Yetmedi, işçi güvenliği hiç aklınıza gelmedi. Devlet bile iş güvenliği kanunu yaptı da, işçi güvenliği de olmalıdır diyen kimse olmadı.
Sağlıksız, güvenliksiz iş kapısında emekçiler öldüler. İş kazası dediğiniz bu katliamları emekçiye reva gördünüz. Devlet işveren el ele oldunuz.
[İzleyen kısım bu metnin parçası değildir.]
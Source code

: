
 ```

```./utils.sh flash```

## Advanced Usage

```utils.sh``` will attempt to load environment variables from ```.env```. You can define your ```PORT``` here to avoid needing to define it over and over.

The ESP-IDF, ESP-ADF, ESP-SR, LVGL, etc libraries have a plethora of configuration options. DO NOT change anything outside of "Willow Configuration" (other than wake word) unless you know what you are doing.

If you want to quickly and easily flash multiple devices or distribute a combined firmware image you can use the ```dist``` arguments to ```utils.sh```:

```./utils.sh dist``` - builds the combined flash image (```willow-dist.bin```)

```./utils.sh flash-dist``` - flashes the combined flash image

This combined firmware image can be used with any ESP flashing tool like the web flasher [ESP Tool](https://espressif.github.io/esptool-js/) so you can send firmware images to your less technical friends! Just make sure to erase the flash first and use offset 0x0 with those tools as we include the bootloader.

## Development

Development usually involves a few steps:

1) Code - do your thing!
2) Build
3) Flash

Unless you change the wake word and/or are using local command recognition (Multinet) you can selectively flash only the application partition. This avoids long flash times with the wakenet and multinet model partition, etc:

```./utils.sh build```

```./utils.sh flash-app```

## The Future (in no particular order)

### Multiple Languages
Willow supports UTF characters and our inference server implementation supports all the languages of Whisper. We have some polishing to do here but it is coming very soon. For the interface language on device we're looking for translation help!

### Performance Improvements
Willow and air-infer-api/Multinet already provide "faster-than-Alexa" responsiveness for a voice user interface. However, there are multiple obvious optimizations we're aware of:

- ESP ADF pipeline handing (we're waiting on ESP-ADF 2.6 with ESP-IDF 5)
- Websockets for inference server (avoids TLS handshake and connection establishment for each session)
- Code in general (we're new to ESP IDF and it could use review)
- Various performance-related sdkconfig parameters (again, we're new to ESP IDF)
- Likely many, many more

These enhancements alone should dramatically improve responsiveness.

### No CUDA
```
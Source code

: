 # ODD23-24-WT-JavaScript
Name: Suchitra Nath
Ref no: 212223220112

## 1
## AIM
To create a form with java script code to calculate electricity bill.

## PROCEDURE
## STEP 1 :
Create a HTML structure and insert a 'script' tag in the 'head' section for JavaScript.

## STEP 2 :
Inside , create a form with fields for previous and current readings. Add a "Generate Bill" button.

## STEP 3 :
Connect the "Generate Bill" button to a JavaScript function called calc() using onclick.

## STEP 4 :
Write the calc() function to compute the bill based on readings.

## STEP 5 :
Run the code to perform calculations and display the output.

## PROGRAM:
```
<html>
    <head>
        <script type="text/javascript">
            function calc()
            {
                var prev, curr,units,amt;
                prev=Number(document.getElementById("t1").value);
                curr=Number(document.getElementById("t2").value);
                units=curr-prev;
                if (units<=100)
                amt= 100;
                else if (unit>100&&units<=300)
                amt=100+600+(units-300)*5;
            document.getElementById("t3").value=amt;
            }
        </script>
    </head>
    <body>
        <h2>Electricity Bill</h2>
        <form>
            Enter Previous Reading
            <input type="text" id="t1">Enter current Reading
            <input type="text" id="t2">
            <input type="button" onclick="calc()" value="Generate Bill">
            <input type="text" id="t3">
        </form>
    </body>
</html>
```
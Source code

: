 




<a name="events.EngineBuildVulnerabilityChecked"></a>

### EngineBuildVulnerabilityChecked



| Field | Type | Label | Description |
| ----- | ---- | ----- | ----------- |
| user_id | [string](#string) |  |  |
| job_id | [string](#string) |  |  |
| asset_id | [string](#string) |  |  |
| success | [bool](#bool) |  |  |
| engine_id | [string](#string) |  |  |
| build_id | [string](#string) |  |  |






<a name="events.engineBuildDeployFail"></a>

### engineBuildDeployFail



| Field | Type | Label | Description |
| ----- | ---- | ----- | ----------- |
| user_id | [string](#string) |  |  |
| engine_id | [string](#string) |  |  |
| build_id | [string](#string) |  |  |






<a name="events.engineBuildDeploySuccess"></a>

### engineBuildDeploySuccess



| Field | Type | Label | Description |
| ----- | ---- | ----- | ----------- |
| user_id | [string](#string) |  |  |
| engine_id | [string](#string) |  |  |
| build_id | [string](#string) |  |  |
Cumhuriyet ile eğitim eşitliği tam olmasa da fırsat eşitliği çabası ile bir çok dar gelirli, köylü öğrencilere okuma fırsatları yaratılmasına rağmen, 1950 karşı devrim ile başlayan emperyalist Amerikan sevdası devlet yöneticileri halkın bu hakkını da ellerinden alarak, sadece parası olanın okuyacağı bir sistem yarattınız. Parası olanın okuduğu, parası olmayanın okuyamadığı toplumlarda ne demokrasi olur, ne de  ahlak olur. Bu ahlaksızlığı devleti yönetenler yaptılar. Bu topraklarda yaptılar hemde. Eğitim şür’a sını emperyalist Amerika’ya teslim ettiniz. 70 Yıldır bu ülkenin eğitim planını, müfredatını Amerika yapıyor.
Sonuç; cehalet yerlerde sürünüyor.
Sağlık eğitimden farklı değil tabi… İşsiz olan, sosyal güvencesi olmayan toplum katmanları bu ülkede ölüme terk edilmiş.
Hastaneler kapatılmış, ahbaplara devlet eliyle hastane yapılmış, hasta müşteri edilmiş. Hastane patronları devleti yağmalar olmuş.
İstihdam eşitliği tarumar olmuş. Tam 70 Yıldır sağ iktidarlar kurumlara kendisini destekleyenlere iş veriyor.
Bir taraftan halkı sağcılaştırılırken bir taraftan da, iktidarlarını perçinliyorlar. Bu ülke durup dururken sağcılaşmadı…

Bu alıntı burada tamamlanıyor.